L'inquisizione in Sicilia fu formalmente introdotta prima del 1478 dal Re Ferdinando II di Aragona.
Palazzo Steri sede palermitana dell'Inquisizione Siciliana, attualmente sede del rettorato dell'Università degli Studi di Palermo
L'istituzione del Tribunale dell'Inquisizione in Sicilia dal XV fino a quasi tutto il XVII secolo faceva parte dell'Impero spagnolo sotto forma di Vice-Regno, al pari di Napoli e della Sardegna. Dopo un tentativo fallito di estendere dalla Spagna alla Sicilia il Tribunale dell'Inquisizione nel 1481, Il 6 ottobre 1487 Ferdinando II il Cattolico creò il Tribunale dell'Inquisizione e fu inviato in Sicilia il primo inquisitore delegato, Frate Agostino La Pena, la cui nomina fu approvata da Papa Innocenzo VIII.

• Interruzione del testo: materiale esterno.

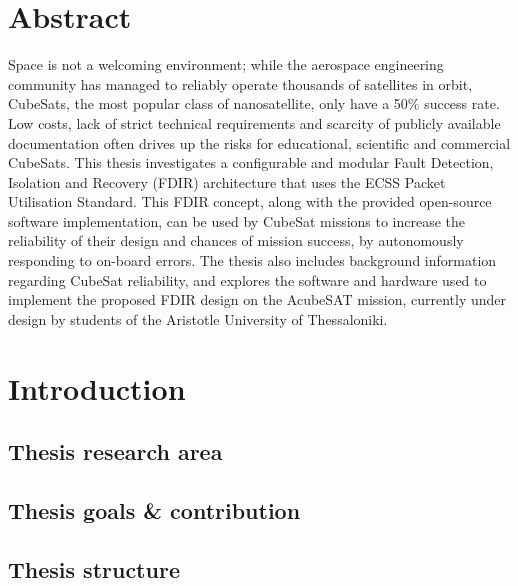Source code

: \documentclass[a4paper,nobib]{tufte-book}
\begin{document}
\cleardoublepage

\chapter*{Abstract}

\justify
Space is not a welcoming environment; while the aerospace engineering community has managed to reliably operate thousands of satellites in orbit, CubeSats, the most popular class of nanosatellite, only have a 50\% success rate. Low costs, lack of strict technical requirements and scarcity of publicly available documentation often drives up the risks for educational, scientific and commercial CubeSats. This thesis investigates a configurable and modular Fault Detection, Isolation and Recovery (FDIR) architecture that uses the ECSS Packet Utilisation Standard. This FDIR concept, along with the provided open-source software implementation, can be used by CubeSat missions to increase the reliability of their design and chances of mission success, by autonomously responding to on-board errors. The thesis also includes background information regarding CubeSat reliability, and explores the software and hardware used to implement the proposed FDIR design on the AcubeSAT mission, currently under design by students of the Aristotle University of Thessaloniki.

 

\mainmatter


\chapter{Introduction}

\section{Thesis research area}

\section{Thesis goals \& contribution}

\section{Thesis structure}
\end{document}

In Sicilia operavano già gli inquisitori apostolici dell'Inquisizione della Santa Sede anche se con modalità meno rigorose rispetto a quelle dell'Inquisizione Spagnola. L'inquisizione siciliana dipendeva direttamente da quella spagnola e operava in assoluta autonomia dalla Santa Sede romana.

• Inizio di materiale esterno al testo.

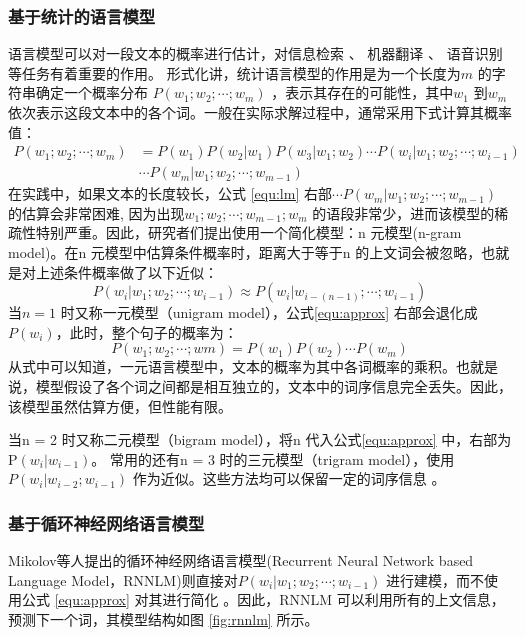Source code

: \documentclass[12pt,a4paper]{article}
\begin{document}
\subsubsection{基于统计的语言模型}
语言模型可以对一段文本的概率进行估计，对信息检索 \cite{Jin:2002:TLM:564376.564386}、 机器翻译 \cite{DBLP:conf/naacl/BaltescuB15}、 语音识别 \cite{DBLP:conf/interspeech/SakSB14} 等任务有着重要的作用。
形式化讲，统计语言模型的作用是为一个长度为$m$ 的字符串确定一个概率分布 $P(w_1;w_2;\cdots;w_m)$ ，表示其存在的可能性，其中$w_1$ 到$w_m$ 依次表示这段文本中的各个词。一般在实际求解过程中，通常采用下式计算其概率值：
\begin{equation}
\label{equ:lm}
\begin{split}
P(w_1;w_2; \cdots;w_m) &= P(w_1) P(w_2|w_1) P(w_3|w_1;w_2)\cdots P(w_i | w_1;w_2;\cdots;w_{i-1}) \\
&\cdots P(w_m | w_1;w_2;\cdots;w_{m-1})
\end{split}
\end{equation}
在实践中，如果文本的长度较长，公式 \ref{equ:lm} 右部$\cdots P(w_m | w_1;w_2;\cdots;w_{m-1}) $  的估算会非常困难, 因为出现$w_1;w_2;\cdots;w_{m-1};w_{m}$ 的语段非常少，进而该模型的稀疏性特别严重。因此，研究者们提出使用一个简化模型：n 元模型(n-gram model)。在n 元模型中估算条件概率时，距离大于等于n 的上文词会被忽略，也就是对上述条件概率做了以下近似：
\begin{equation}
\label{equ:approx}
P(w_i | w_1;w_2;\cdots;w_{i-1})  \approx P(w_i | w_{i-(n-1)};\cdots;w_{i-1})
\end{equation}
当$n = 1$ 时又称一元模型（unigram model），公式\ref{equ:approx} 右部会退化成$P(w_i)$，此时，整个句子的概率为：
\begin{equation}
P(w_1;w_2; \cdots;wm) = P(w_1)P(w_2) \cdots P(w_m)
\end{equation}
从式中可以知道，一元语言模型中，文本的概率为其中各词概率的乘积。也就是说，模型假设了各个词之间都是相互独立的，文本中的词序信息完全丢失。因此，该模型虽然估算方便，但性能有限。

当n = 2 时又称二元模型（bigram model），将n 代入公式\ref{equ:approx} 中，右部为P$(w_i|w_{i-1})$。 常用的还有n = 3 时的三元模型（trigram model），使用$P(w_i |w_{i-2};w_{i-1})$ 作为近似。这些方法均可以保留一定的词序信息 \cite{DBLP:journals/csl/ChenG99}。

\subsubsection{基于循环神经网络语言模型}
\label{sec:rnnlm}
Mikolov等人提出的循环神经网络语言模型(Recurrent Neural Network based Language Model，RNNLM)则直接对$P(w_i | w_1;w_2;\cdots;w_{i-1}) $ 进行建模，而不使用公式 \ref{equ:approx} 对其进行简化\cite{mikolov2012statistical,DBLP:conf/interspeech/MikolovKBCK10} 。因此，RNNLM 可以利用所有的上文信息，预测下一个词，其模型结构如图 \ref{fig:rnnlm} 所示。
\end{document}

L'inquisizione in Sicilia fu gestita da inquisitori arrivati direttamente dalla Spagna. Il loro potere, di fatto, era superiore a quello dei viceré stessi. Assieme al sovvertimento della struttura istituzionale, i siciliani videro in qualche modo controllate le attività mercantili, finanziarie e commerciali attraverso la censura delle loro vite attuabile dal Tribunale ecclesiastico, l'Inquisizione si rese subito invisa al popolo siciliano ancor prima che le attività persecutorie avessero materialmente luogo.

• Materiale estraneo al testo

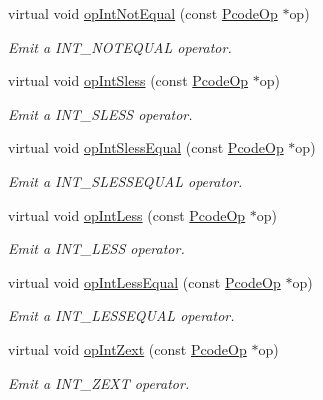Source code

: \begin{DoxyCompactItemize}
virtual void \mbox{\hyperlink{class_print_c_ab3549a10d3642acc700ec596a82afee9}{op\+Int\+Not\+Equal}} (const \mbox{\hyperlink{class_pcode_op}{Pcode\+Op}} $\ast$op)
\begin{DoxyCompactList}\small\item\em Emit a I\+N\+T\+\_\+\+N\+O\+T\+E\+Q\+U\+AL operator. \end{DoxyCompactList}\item 
virtual void \mbox{\hyperlink{class_print_c_a067aae27ca81cdc2f8510be48bac6028}{op\+Int\+Sless}} (const \mbox{\hyperlink{class_pcode_op}{Pcode\+Op}} $\ast$op)
\begin{DoxyCompactList}\small\item\em Emit a I\+N\+T\+\_\+\+S\+L\+E\+SS operator. \end{DoxyCompactList}\item 
virtual void \mbox{\hyperlink{class_print_c_a049e9df6ff521b22fdf0147808b7cb19}{op\+Int\+Sless\+Equal}} (const \mbox{\hyperlink{class_pcode_op}{Pcode\+Op}} $\ast$op)
\begin{DoxyCompactList}\small\item\em Emit a I\+N\+T\+\_\+\+S\+L\+E\+S\+S\+E\+Q\+U\+AL operator. \end{DoxyCompactList}\item 
virtual void \mbox{\hyperlink{class_print_c_ae9e6662b76b5ce215c9c6f9974d04ead}{op\+Int\+Less}} (const \mbox{\hyperlink{class_pcode_op}{Pcode\+Op}} $\ast$op)
\begin{DoxyCompactList}\small\item\em Emit a I\+N\+T\+\_\+\+L\+E\+SS operator. \end{DoxyCompactList}\item 
virtual void \mbox{\hyperlink{class_print_c_a96fea2829e7c21a7959d3f8590c2ce2f}{op\+Int\+Less\+Equal}} (const \mbox{\hyperlink{class_pcode_op}{Pcode\+Op}} $\ast$op)
\begin{DoxyCompactList}\small\item\em Emit a I\+N\+T\+\_\+\+L\+E\+S\+S\+E\+Q\+U\+AL operator. \end{DoxyCompactList}\item 
virtual void \mbox{\hyperlink{class_print_c_aa4beb86be1b8b832edc49f039603959d}{op\+Int\+Zext}} (const \mbox{\hyperlink{class_pcode_op}{Pcode\+Op}} $\ast$op)
\begin{DoxyCompactList}\small\item\em Emit a I\+N\+T\+\_\+\+Z\+E\+XT operator. \end{DoxyCompactList}\item 

\end{DoxyCompactItemize}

L’introduzione del tribunale spagnolo provocava fin dalla sua istituzione le resistenze del Parlamento di Sicilia il quale, in quanto garante dei privilegi del Regno, si oppose all’esercizio dell’attività giudiziaria di ministri e ufficiali spagnoli. Secondo le leggi del regno, infatti, i siciliani non potevano essere giudicati da giudici stranieri. Tuttavia, l’Inquisizione riesce a radicarsi a fondo nel tessuto sociale e giuridico siciliano grazie alla strutturazione della familiatura che inizia ad attrarre tra le sue fila gli esponenti della nobiltà parlamentare.
I commissari del sant'Uffizio e coloro che vi si affiliavano come famigliari erano inoltre dispensati dalle leggi restrittive sul porto d'armi e godevano di immunità dalla giustizia regia.
Da Vittorio Amedeo II di Savoia a Carlo VI d’Austria, con la pace di Utrecht, la Sicilia cessa di essere dominio spagnolo e viene assegnata a Vittorio Amedeo II di Savoia, ma il cambiamento politico non influenza l’attività del tribunale che, per via di un accordo diplomatico tra Vittorio Amedeo e Filippo V di Spagna, continua a operare sotto le direttive del Consiglio della Suprema di Madrid. Nel 1720 i Savoia cedono la Sicilia a Carlo VI, imperatore d’Austria, il quale, al contrario, decide di rompere il legame del tribunale siciliano con Madrid, affidandone la direzione a un Inquisitore generale a Vienna.
Nel 1734 la Sicilia si ritrova unita al regno di Napoli sotto la guida di Carlo Borbone, figlio del re di Spagna e capostipite della nuova dinastia Borbone. L’Inquisizione di Sicilia cessa pertanto di essere austriaca, ma non ritorna ad essere spagnola. Gli inquisitori in carica, Antonino Franchina e Juan Francisco Iniguez Abarca, continuano a operare senza dipendere da Madrid, né da Vienna.
Con decreto regio del 6 marzo 1782, dopo oltre 500 anni dall'introduzione, Ferdinando III di Sicilia, disponeva l'abolizione dell'Inquisizione nell'isola.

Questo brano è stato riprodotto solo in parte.